Yeah, I don’t have that answer, of course. But nothing prevents them from changing that secondary algorithm yearly, or at whatever rate the CSAM database owners would tolerate full rehashing, or chaining together multiple hashes. They can literally tune it to whatever arbitrary false positive rate they want. Although, not knowing any better, I would guess that they would just use Microsoft’s PhotoDNA hash unchanged, and just keep it under wraps, since I think that’s what they already use for iCloud email attachment scanning. PhotoDNA just does a scaled down, black and white edge/intensity gradient comparison, and not a neural net feature detection. I would think using a completely different technology would make the pair of algorithms extremely robust taken together, but that’s not my field.
While there may not be an immovable obstacle standing between them and a complete recataloging, there are a lot of factors that would strongly disincentivise it. Chief among them being the fact that the project is a already a radioactive cost center - and unless they plan on switching industries and giving Blue Coat a run for its money, it always will be.
> ...chaining together multiple hashes.
That would be the lazy programmer way to do it that would very likely result in a situation where correlation starts popping up - that is why DBAs weren't advised to do some whacky md5/sha1 mashup that avoids requiring every user rekey in the wake of a digest bump up.
> ...I would guess that they would just use Microsoft’s PhotoDNA hash unchanged...
That is a reasonable guess, because that is what all the NGOs have been using - IWF being one of the more notorious. That would be bad news though, for anyone expected the thumbnail perceptual hashing step to provide meaningful protection.
> I would think using a completely different technology would make the pair of algorithms extremely robust...

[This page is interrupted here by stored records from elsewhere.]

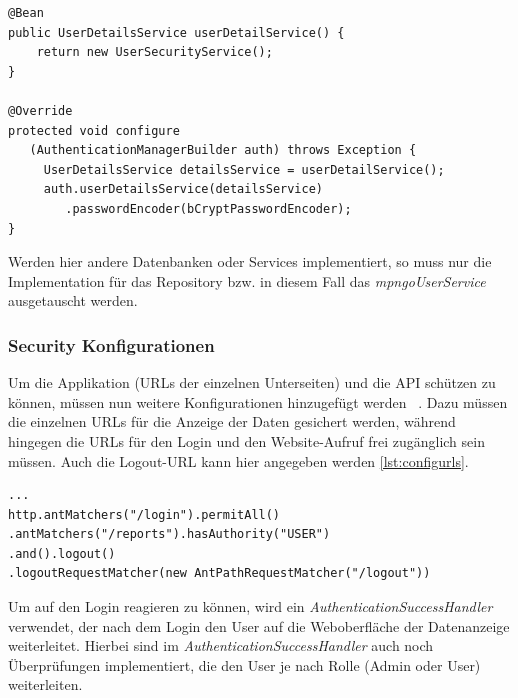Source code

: \begin{samepage}%
	\begin{lstlisting}[float=tbhp]
@Bean
public UserDetailsService userDetailService() {
    return new UserSecurityService();
}

@Override
protected void configure
   (AuthenticationManagerBuilder auth) throws Exception {
     UserDetailsService detailsService = userDetailService();
     auth.userDetailsService(detailsService)
        .passwordEncoder(bCryptPasswordEncoder);
}
	\end{lstlisting}
\end{samepage}
Werden hier andere Datenbanken oder Services implementiert, so muss nur die Implementation für das Repository bzw. in diesem Fall das \textit{mpngoUserService} ausgetauscht werden. 
\subsubsection{Security Konfigurationen}
Um die Applikation (URLs der einzelnen Unterseiten) und die API schützen zu können, müssen nun weitere Konfigurationen hinzugefügt werden ~\parencite{springSecBook}. Dazu müssen die einzelnen URLs für die Anzeige der Daten gesichert werden, während hingegen die URLs für den Login und den Website-Aufruf frei zugänglich sein müssen. Auch die Logout-URL kann hier angegeben werden \ref{lst:configurls}.
\lstset{
  caption=[Konfiguration für die Sicherheit der URLs.]{Konfiguration für die Sicherheit der URLs. Die einzelnen Paths können entweder für alle freigegeben oder für eine bestimmte Gruppe angezeigt werden. Das Abmelden wird von Spring automatisch durchgeführt.}, 
  basicstyle=\small\ttfamily, 
  label=lst:configurls, 
  language=Java,
  frame=single,
  breaklines=true, %
  postbreak=\mbox{\textcolor{red}{$\hookrightarrow$}\space},
}

\begin{samepage}%
	\begin{lstlisting}[float=tbhp]
...
http.antMatchers("/login").permitAll()
.antMatchers("/reports").hasAuthority("USER")
.and().logout()
.logoutRequestMatcher(new AntPathRequestMatcher("/logout"))
\end{lstlisting}
\end{samepage}
Um auf den Login reagieren zu können, wird ein \textit{AuthenticationSuccessHandler} verwendet, der nach dem Login den User auf die Weboberfläche der Datenanzeige weiterleitet. Hierbei sind im \textit{AuthenticationSuccessHandler} auch noch Überprüfungen implementiert, die den User je nach Rolle (Admin oder User) weiterleiten.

Nope - which is why you don't see hybrid cryptographic algorithms. Also, if they are using PhotoDNA on their verification step then they actually implemented the thing totally backwards... because the high-pass filter approach makes it resistant to the hash length extension attacks that are imperceivable to humans. That counts for nothing by the time the first algorithm has been fooled by an extension attack (and this neural thing is definitely vulnerable to it), because the attacker would already be selecting for a thumbnail image that would fool a human in the second step - and PhotoDNA would be looking for the exact same thing that a human would: points of contrast.
BTW, PhotoDNA is a black box with no outside scrutiny to speak of - you can count on one hand the number of papers where it is even mentioned (and only ever in passing).